Your task is to copy the lines of the data below from the line holding "vi kinh thành. </span>" through the line holding "sở mình. </span>", inclusive, exactly and with nothing added.

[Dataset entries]

<<<<

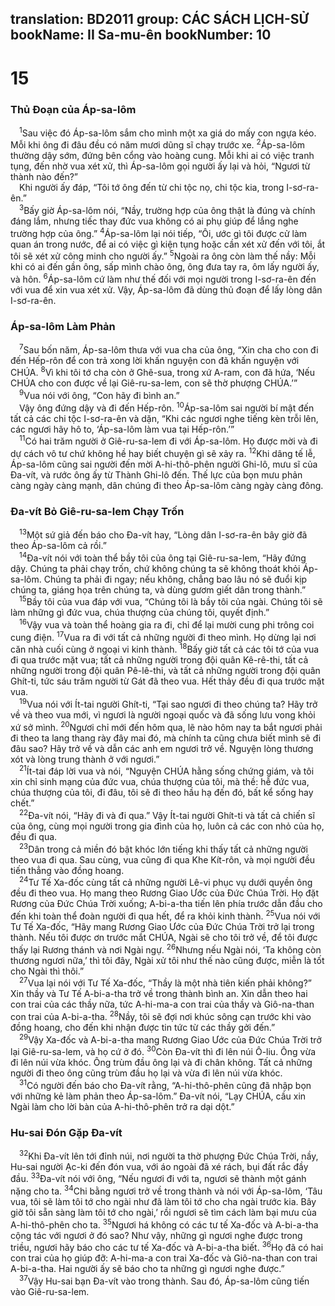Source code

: translation: BD2011
group: CÁC SÁCH LỊCH-SỬ
bookName: II Sa-mu-ên 
bookNumber: 10
-------

<div class="title"><h1>15</h1><h3>Thủ Ðoạn của Áp-sa-lôm</h3></div>
<span class="verse 2sa_15_1"> <sup>1</sup>Sau việc đó Áp-sa-lôm sắm cho mình một xa giá do mấy con ngựa kéo. Mỗi khi ông đi đâu đều có năm mươi dũng sĩ chạy trước xe. </span>
<span class="verse 2sa_15_2"><sup>2</sup>Áp-sa-lôm thường dậy sớm, đứng bên cổng vào hoàng cung. Mỗi khi ai có việc tranh tụng, đến nhờ vua xét xử, thì Áp-sa-lôm gọi người ấy lại và hỏi, “Ngươi từ thành nào đến?”<br/> Khi người ấy đáp, “Tôi tớ ông đến từ chi tộc nọ, chi tộc kia, trong I-sơ-ra-ên.”<br/></span>
<span class="verse 2sa_15_3"> <sup>3</sup>Bấy giờ Áp-sa-lôm nói, “Nầy, trường hợp của ông thật là đúng và chính đáng lắm, nhưng tiếc thay đức vua không có ai phụ giúp để lắng nghe trường hợp của ông.” </span>
<span class="verse 2sa_15_4"><sup>4</sup>Áp-sa-lôm lại nói tiếp, “Ôi, ước gì tôi được cử làm quan án trong nước, để ai có việc gì kiện tụng hoặc cần xét xử đến với tôi, ắt tôi sẽ xét xử công minh cho người ấy.” </span>
<span class="verse 2sa_15_5"><sup>5</sup>Ngoài ra ông còn làm thế nầy: Mỗi khi có ai đến gần ông, sấp mình chào ông, ông đưa tay ra, ôm lấy người ấy, và hôn. </span>
<span class="verse 2sa_15_6"><sup>6</sup>Áp-sa-lôm cứ làm như thế đối với mọi người trong I-sơ-ra-ên đến với vua để xin vua xét xử. Vậy, Áp-sa-lôm đã dùng thủ đoạn để lấy lòng dân I-sơ-ra-ên.<br/></span>
<div class="title"><h3>Áp-sa-lôm Làm Phản</h3></div>
<span class="verse 2sa_15_7"> <sup>7</sup>Sau bốn năm, Áp-sa-lôm thưa với vua cha của ông, “Xin cha cho con đi đến Hếp-rôn để con trả xong lời khấn nguyện con đã khấn nguyện với CHÚA. </span>
<span class="verse 2sa_15_8"><sup>8</sup>Vì khi tôi tớ cha còn ở Ghê-sua, trong xứ A-ram, con đã hứa, ‘Nếu CHÚA cho con được về lại Giê-ru-sa-lem, con sẽ thờ phượng CHÚA.’”<br/></span>
<span class="verse 2sa_15_9"> <sup>9</sup>Vua nói với ông, “Con hãy đi bình an.”<br/> Vậy ông đứng dậy và đi đến Hếp-rôn. </span>
<span class="verse 2sa_15_10"><sup>10</sup>Áp-sa-lôm sai người bí mật đến tất cả các chi tộc I-sơ-ra-ên và dặn, “Khi các ngươi nghe tiếng kèn trỗi lên, các ngươi hãy hô to, ‘Áp-sa-lôm làm vua tại Hếp-rôn.’”<br/></span>
<span class="verse 2sa_15_11"> <sup>11</sup>Có hai trăm người ở Giê-ru-sa-lem đi với Áp-sa-lôm. Họ được mời và đi dự cách vô tư chứ không hề hay biết chuyện gì sẽ xảy ra. </span>
<span class="verse 2sa_15_12"><sup>12</sup>Khi dâng tế lễ, Áp-sa-lôm cũng sai người đến mời A-hi-thô-phên người Ghi-lô, mưu sĩ của Ða-vít, và rước ông ấy từ Thành Ghi-lô đến. Thế lực của bọn mưu phản càng ngày càng mạnh, dân chúng đi theo Áp-sa-lôm càng ngày càng đông.<br/></span>
<div class="title"><h3>Ða-vít Bỏ Giê-ru-sa-lem Chạy Trốn</h3></div>
<span class="verse 2sa_15_13"> <sup>13</sup>Một sứ giả đến báo cho Ða-vít hay, “Lòng dân I-sơ-ra-ên bây giờ đã theo Áp-sa-lôm cả rồi.”<br/></span>
<span class="verse 2sa_15_14"> <sup>14</sup>Ða-vít nói với toàn thể bầy tôi của ông tại Giê-ru-sa-lem, “Hãy đứng dậy. Chúng ta phải chạy trốn, chứ không chúng ta sẽ không thoát khỏi Áp-sa-lôm. Chúng ta phải đi ngay; nếu không, chẳng bao lâu nó sẽ đuổi kịp chúng ta, giáng họa trên chúng ta, và dùng gươm giết dân trong thành.”<br/></span>
<span class="verse 2sa_15_15"> <sup>15</sup>Bầy tôi của vua đáp với vua, “Chúng tôi là bầy tôi của ngài. Chúng tôi sẽ làm những gì đức vua, chúa thượng của chúng tôi, quyết định.”<br/></span>
<span class="verse 2sa_15_16"> <sup>16</sup>Vậy vua và toàn thể hoàng gia ra đi, chỉ để lại mười cung phi trông coi cung điện. </span>
<span class="verse 2sa_15_17"><sup>17</sup>Vua ra đi với tất cả những người đi theo mình. Họ dừng lại nơi căn nhà cuối cùng ở ngoại vi kinh thành. </span>
<span class="verse 2sa_15_18"><sup>18</sup>Bấy giờ tất cả các tôi tớ của vua đi qua trước mặt vua; tất cả những người trong đội quân Kê-rê-thi, tất cả những người trong đội quân Pê-lê-thi, và tất cả những người trong đội quân Ghít-ti, tức sáu trăm người từ Gát đã theo vua. Hết thảy đều đi qua trước mặt vua.<br/></span>
<span class="verse 2sa_15_19"> <sup>19</sup>Vua nói với Ít-tai người Ghít-ti, “Tại sao ngươi đi theo chúng ta? Hãy trở về và theo vua mới, vì ngươi là người ngoại quốc và đã sống lưu vong khỏi xứ sở mình. </span>
<span class="verse 2sa_15_20"><sup>20</sup>Ngươi chỉ mới đến hôm qua, lẽ nào hôm nay ta bắt ngươi phải đi theo ta lang thang rày đây mai đó, mà chính ta cũng chưa biết mình sẽ đi đâu sao? Hãy trở về và dẫn các anh em ngươi trở về. Nguyện lòng thương xót và lòng trung thành ở với ngươi.”<br/></span>
<span class="verse 2sa_15_21"> <sup>21</sup>Ít-tai đáp lời vua và nói, “Nguyện CHÚA hằng sống chứng giám, và tôi xin chỉ sinh mạng của đức vua, chúa thượng của tôi, mà thề: hễ đức vua, chúa thượng của tôi, đi đâu, tôi sẽ đi theo hầu hạ đến đó, bất kể sống hay chết.”<br/></span>
<span class="verse 2sa_15_22"> <sup>22</sup>Ða-vít nói, “Hãy đi và đi qua.” Vậy Ít-tai người Ghít-ti và tất cả chiến sĩ của ông, cùng mọi người trong gia đình của họ, luôn cả các con nhỏ của họ, đều đi qua.<br/></span>
<span class="verse 2sa_15_23"> <sup>23</sup>Dân trong cả miền đó bật khóc lớn tiếng khi thấy tất cả những người theo vua đi qua. Sau cùng, vua cũng đi qua Khe Kít-rôn, và mọi người đều tiến thẳng vào đồng hoang.<br/></span>
<span class="verse 2sa_15_24"> <sup>24</sup>Tư Tế Xa-đốc cùng tất cả những người Lê-vi phục vụ dưới quyền ông đều đi theo vua. Họ mang theo Rương Giao Ước của Ðức Chúa Trời. Họ đặt Rương của Ðức Chúa Trời xuống; A-bi-a-tha tiến lên phía trước dẫn đầu cho đến khi toàn thể đoàn người đi qua hết, để ra khỏi kinh thành. </span>
<span class="verse 2sa_15_25"><sup>25</sup>Vua nói với Tư Tế Xa-đốc, “Hãy mang Rương Giao Ước của Ðức Chúa Trời trở lại trong thành. Nếu tôi được ơn trước mắt CHÚA, Ngài sẽ cho tôi trở về, để tôi được thấy lại Rương thánh và nơi Ngài ngự. </span>
<span class="verse 2sa_15_26"><sup>26</sup>Nhưng nếu Ngài nói, ‘Ta không còn thương ngươi nữa,’ thì tôi đây, Ngài xử tôi như thế nào cũng được, miễn là tốt cho Ngài thì thôi.”<br/></span>
<span class="verse 2sa_15_27"> <sup>27</sup>Vua lại nói với Tư Tế Xa-đốc, “Thầy là một nhà tiên kiến phải không?” Xin thầy và Tư Tế A-bi-a-tha trở về trong thành bình an. Xin dẫn theo hai con trai của các thầy nữa, tức A-hi-ma-a con trai của thầy và Giô-na-than con trai của A-bi-a-tha. </span>
<span class="verse 2sa_15_28"><sup>28</sup>Nầy, tôi sẽ đợi nơi khúc sông cạn trước khi vào đồng hoang, cho đến khi nhận được tin tức từ các thầy gởi đến.”<br/></span>
<span class="verse 2sa_15_29"> <sup>29</sup>Vậy Xa-đốc và A-bi-a-tha mang Rương Giao Ước của Ðức Chúa Trời trở lại Giê-ru-sa-lem, và họ cứ ở đó. </span>
<span class="verse 2sa_15_30"><sup>30</sup>Còn Ða-vít thì đi lên núi Ô-liu. Ông vừa đi lên núi vừa khóc. Ông trùm đầu ông lại và đi chân không. Tất cả những người đi theo ông cũng trùm đầu họ lại và vừa đi lên núi vừa khóc.<br/></span>
<span class="verse 2sa_15_31"> <sup>31</sup>Có người đến báo cho Ða-vít rằng, “A-hi-thô-phên cũng đã nhập bọn với những kẻ làm phản theo Áp-sa-lôm.” Ða-vít nói, “Lạy CHÚA, cầu xin Ngài làm cho lời bàn của A-hi-thô-phên trở ra dại dột.”<br/></span>
<div class="title"><h3>Hu-sai Ðón Gặp Ða-vít</h3></div>
<span class="verse 2sa_15_32"> <sup>32</sup>Khi Ða-vít lên tới đỉnh núi, nơi người ta thờ phượng Ðức Chúa Trời, nầy, Hu-sai người Ạc-ki đến đón vua, với áo ngoài đã xé rách, bụi đất rắc đầy đầu. </span>
<span class="verse 2sa_15_33"><sup>33</sup>Ða-vít nói với ông, “Nếu ngươi đi với ta, ngươi sẽ thành một gánh nặng cho ta. </span>
<span class="verse 2sa_15_34"><sup>34</sup>Chi bằng ngươi trở về trong thành và nói với Áp-sa-lôm, ‘Tâu vua, tôi sẽ làm tôi tớ cho ngài như đã làm tôi tớ cho cha ngài trước kia. Bây giờ tôi sẵn sàng làm tôi tớ cho ngài,’ rồi ngươi sẽ tìm cách làm bại mưu của A-hi-thô-phên cho ta. </span>
<span class="verse 2sa_15_35"><sup>35</sup>Ngươi há không có các tư tế Xa-đốc và A-bi-a-tha cộng tác với ngươi ở đó sao? Như vậy, những gì ngươi nghe được trong triều, ngươi hãy báo cho các tư tế Xa-đốc và A-bi-a-tha biết. </span>
<span class="verse 2sa_15_36"><sup>36</sup>Họ đã có hai con trai của họ giúp đỡ: A-hi-ma-a con trai Xa-đốc và Giô-na-than con trai A-bi-a-tha. Hai người ấy sẽ báo cho ta những gì ngươi nghe được.”<br/></span>
<span class="verse 2sa_15_37"> <sup>37</sup>Vậy Hu-sai bạn Ða-vít vào trong thành. Sau đó, Áp-sa-lôm cũng tiến vào Giê-ru-sa-lem.<br/></span>
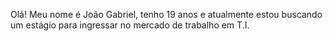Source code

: Olá! Meu nome é João Gabriel, tenho 19 anos e atualmente estou buscando um estágio para ingressar no mercado de trabalho em T.I. 
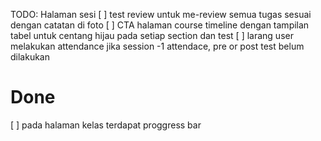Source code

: TODO: Halaman sesi
[ ] test review untuk me-review semua tugas sesuai dengan catatan di foto
[ ] CTA halaman course timeline dengan tampilan tabel untuk centang hijau pada setiap section dan test
[ ] larang user melakukan attendance jika session -1 attendace, pre or post test belum dilakukan

# Done

[ ] pada halaman kelas terdapat proggress bar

>>>>

**Response to the task**
<span class="verse 2sa_15_17"><sup>17</sup>Vua ra đi với tất cả những người đi theo mình. Họ dừng lại nơi căn nhà cuối cùng ở ngoại vi kinh thành. </span>
<span class="verse 2sa_15_18"><sup>18</sup>Bấy giờ tất cả các tôi tớ của vua đi qua trước mặt vua; tất cả những người trong đội quân Kê-rê-thi, tất cả những người trong đội quân Pê-lê-thi, và tất cả những người trong đội quân Ghít-ti, tức sáu trăm người từ Gát đã theo vua. Hết thảy đều đi qua trước mặt vua.<br/></span>
<span class="verse 2sa_15_19"> <sup>19</sup>Vua nói với Ít-tai người Ghít-ti, “Tại sao ngươi đi theo chúng ta? Hãy trở về và theo vua mới, vì ngươi là người ngoại quốc và đã sống lưu vong khỏi xứ sở mình. </span>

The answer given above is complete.